Freitag, 5. Mai 2017

Die Greencard Lottery


 
Die einen vergöttern die USA, die anderen lehnen sie ab und schütteln den Kopf. Gerade heutzutage, bei all den politischen Veränderungen polarisieren die Vereinigten Staaten wieder enorm.

Wir sind keine naiven Menschen, mein Mann und ich. Wir sind uns dessen voll bewusst, dass dort nicht alles Gold ist, was glänzt. Wir verfolgen auch die Handlungen der dortigen Regierung, recherchieren das Sozial- und Gesundheitswesen, interessieren uns für die Bildungsmöglichkeiten der Kinder und wissen, dass so einiges viel schwieriger „drüben“ ist, als im abgesicherten Heimatland Deutschland.

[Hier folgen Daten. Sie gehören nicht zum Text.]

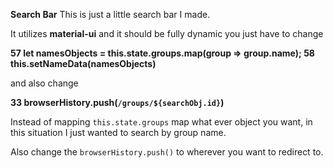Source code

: **Search Bar**
This is just a little search bar I made.

It utilizes **material-ui** and it should be fully dynamic you just have to change

__57 let namesObjects = this.state.groups.map(group => group.name);
58 this.setNameData(namesObjects)__

and also change

__33 browserHistory.push(`/groups/${searchObj.id}`)__

Instead of mapping `this.state.groups` map what ever object you want, in this situation I just wanted to search by group name.

Also change the `browserHistory.push()` to wherever you want to redirect to.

Auch, wenn wir zugegebenermaßen regelmäßig die Auswanderer im Fernsehen anschauen, glauben wir keinesfalls daran, dass wir mit 2000 Euro und „Wurstbuden-Plänen“ in den USA Millionen machen.

Und dennoch ist er da: Der große Traum vom Auswandern. Womöglich sprechen unheimlich viele Fakten eher dagegen, doch – egal, wie schwer das nachvollziehbar sein mag – das Bauchgefühl, die Sehnsucht und das Gefühl am falschen Ort zu sein ist riesengroß.

Nun ist es leider so, dass das alles nicht so einfach ist. Die verschiedenen Visum-Arten sind durchaus kompliziert und kostspielig, bishin zu unmöglich (für uns). Keiner von uns ist mit einem Amerikaner verheiratet, wir haben weder Unsummen an Geld, die wir für ein Investorenvisum vorweisen können, noch möchten wir eine eigene Firma gründen. Auch die Versuche über den aktuellen Arbeitgeber „rüber“ zu kommen sind gescheitert.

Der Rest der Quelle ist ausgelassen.